CoooCaw said:
as for a missing link; i am still waiting, I am hoping you will bring up the subject of lucy
your serve
your serve
First, the phrase 'missing link' has fallen out of use as it leads to an erroneous understanding of evolution. By way of explanation I recently heard about a woman who made a photographic record of her child, taking a picture a day for a number of years. She then assembled the images using an photo editing program and put them together as in a film strip. The result, I heard, was quite spectacular. In a matter of a minute or so the child matures before our eyes.
Now let's imagine that we randomly pull one image of the child and examine it. Would you be better to describe the picture as a missing link or as an intermediate stage in the child's development? Which description is the more accurate?
Now as a thought experiment let's say for a moment that evolution is true. Start with a living person and trace that lineage back and by magic let's collect a photo record of each of that person's male ancestors going back to the beginning of life on Earth (and remember, we are assuming evolution is true). If we then assembled the images in the form of a film strip and watched them run through we could see a lower life form transforming into a man.

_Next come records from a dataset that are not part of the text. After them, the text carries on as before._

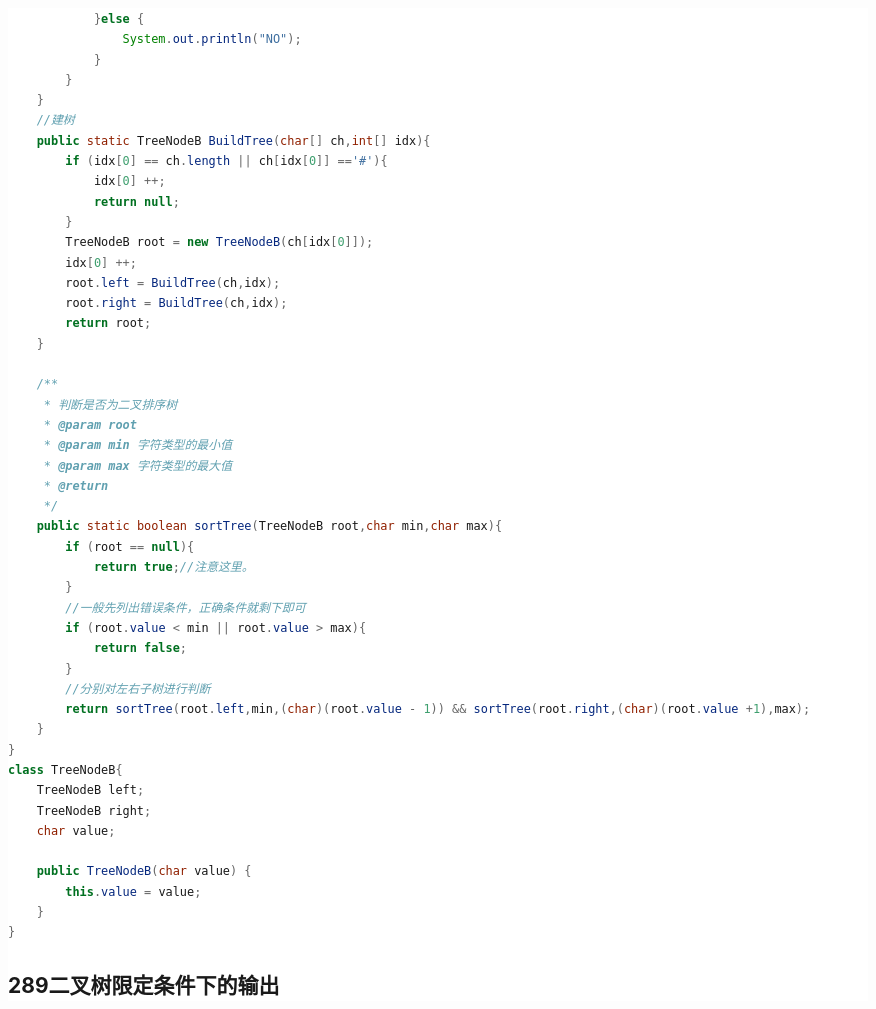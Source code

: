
 ```java
            }else {
                System.out.println("NO");
            }
        }
    }
    //建树
    public static TreeNodeB BuildTree(char[] ch,int[] idx){
        if (idx[0] == ch.length || ch[idx[0]] =='#'){
            idx[0] ++;
            return null;
        }
        TreeNodeB root = new TreeNodeB(ch[idx[0]]);
        idx[0] ++;
        root.left = BuildTree(ch,idx);
        root.right = BuildTree(ch,idx);
        return root;
    }

    /**
     * 判断是否为二叉排序树
     * @param root
     * @param min 字符类型的最小值
     * @param max 字符类型的最大值
     * @return
     */
    public static boolean sortTree(TreeNodeB root,char min,char max){
        if (root == null){
            return true;//注意这里。
        }
        //一般先列出错误条件，正确条件就剩下即可
        if (root.value < min || root.value > max){
            return false;
        }
        //分别对左右子树进行判断
        return sortTree(root.left,min,(char)(root.value - 1)) && sortTree(root.right,(char)(root.value +1),max);
    }
}
class TreeNodeB{
    TreeNodeB left;
    TreeNodeB right;
    char value;

    public TreeNodeB(char value) {
        this.value = value;
    }
}

```

## 289二叉树限定条件下的输出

If then we were to pull a single image of that organism and examine it would we be looking at a missing link or at an intermediate form?
Creationists often jest about crock-a-ducks but my point is that they seem to think that an evolutionary jump takes place in which one form of animal miraculously gives birth to an animal very different from the parent stock. Anti-evolutionists speak of missing links, that point at which they imagine a new species is supposed to have evolved. I hope by my thought experiment I have made clear that evolution is seen by evolutionists to produce intermediate forms, not sudden transformations.